DC Zipcode Refinance Incentive Ratios

Mortgage lending is hyperlocal, varying significantly neighborhood to neighborhood. Using HMDA 2024 data (in HMDAVision) filtered for loans ≥6.5% vs. average (2025YTD) MBS rate of 6.5%, refinance incentive ratios across DC zip codes range from 1.05 to 1.24.
High-ratio areas like 20542 (1.24 ratio, 87.64% CLTV) show strong rate motivation but limited equity for traditional refinancing, requiring specialized high-LTV products.
Optimal strategy targets moderate-ratio, high-volume zones (20002: 1.10 ratio, 446 loans, 83.38% CLTV) where meaningful rate savings combine with adequate equity for streamlined approvals.

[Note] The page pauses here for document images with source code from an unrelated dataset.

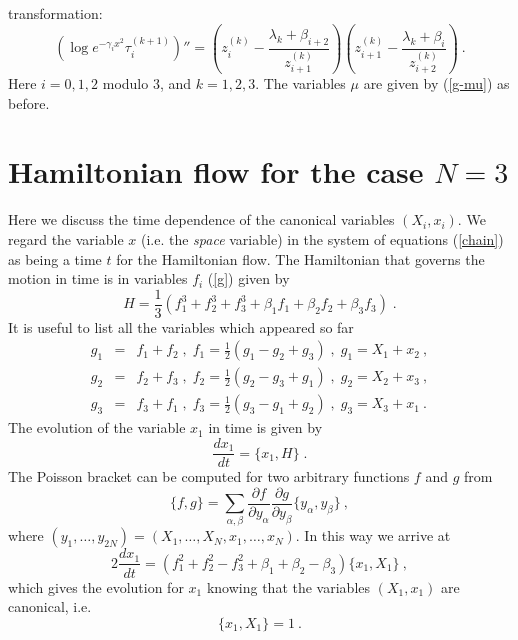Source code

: \documentclass[a4paper,11pt]{article}
\begin{document}
transformation:
    $$
    \left( \log e^{-\gamma_i x^2} \tau_i^{(k+1)} \right) ''
    = \left( z_{i}^{(k)} - \frac{\lambda_k + \beta_{i+2}}{z_{i+1}^{(k)}} \right)
      \left( z_{i+1}^{(k)} - \frac{\lambda_k + \beta_i}{z_{i+2}^{(k)}} \right)~.
    $$
Here $i=0,1,2$ modulo $3$, and $k=1,2,3$.
The variables $\mu$ are given by (\ref{g-mu}) as before.

\section{Hamiltonian flow for the case $N=3$}
Here we discuss the time dependence of the canonical variables $(X_i,x_i).$
We regard the variable $x$ (i.e. the {\it space} variable) in the system of
equations (\ref{chain}) as being a time $t $ for the Hamiltonian flow. The
Hamiltonian that governs the motion in time is in variables $f_i$ (\ref{g})
given by
\begin{equation}
\label{Ham_3}
H=\frac{1}{3}(f_1^3+f_2^3+f_3^3+\beta_1f_1+\beta_2f_2+\beta_3f_3)\;.
\end{equation}
It is useful to list all the variables which appeared so far
\begin{eqnarray}
\label{g_f}
g_1 \!\!\!&=&\!\!\! f_1+f_2\;,\;f_1=\frac{1}{2}(g_1-g_2+g_3)\;,\;g_1=X_1+x_2 ~,\\
g_2 \!\!\!&=&\!\!\! f_2+f_3\;,\;f_2=\frac{1}{2}(g_2-g_3+g_1)\;,\;g_2=X_2+x_3 ~,\\
g_3 \!\!\!&=&\!\!\! f_3+f_1\;,\;f_3=\frac{1}{2}(g_3-g_1+g_2)\;,\;g_3=X_3+x_1 ~.
\end{eqnarray}
The evolution of the variable $x_1$ in time is given by
\begin{equation}
\label{ev_x}
\frac{dx_1}{dt}=\{x_1,H\}\;.
\end{equation}
The Poisson bracket can be computed for two arbitrary functions $f$ and $g$
from
\begin{equation}
\label{Pois}
\{f,g\}=\sum_{\alpha ,\beta}\frac{\partial f}{\partial y_\alpha }
   \frac{\partial g}{\partial y_\beta }\{y_{\alpha},y_{\beta }\} ~,
\end{equation}
where $(y_1,\ldots,y_{2N})=(X_1,\ldots ,X_N,x_1,\ldots,x_N)$. In this way we
arrive at
\begin{equation}
\label{Poi_x}
2\frac{dx_1}{dt}=(f_1^2+f_2^2-f_3^2+\beta _1+\beta _2-\beta _3)\{x_1,X_1\} ~,
\end{equation}
which gives the evolution for $x_1$ knowing that the variables $(X_1,x_1)$
are canonical, i.e.
\begin{equation}
\label{ca}
\{x_1,X_1\}=1 ~.
\end{equation}
\end{document}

Low-ratio areas (20005, 20059) with sub-82% CLTVs represent premium borrowers ideal for relationship-based retention campaigns.
Lenders should stratify marketing by both incentive ratio and equity position, avoiding high-cost acquisition in equity-constrained markets while maximizing conversion in the sweet spot of motivated, qualified borrowers.
This hyperlocal intelligence enables precision marketing allocation, optimized territories, and data-driven advertising in the post-trigger-lead landscape.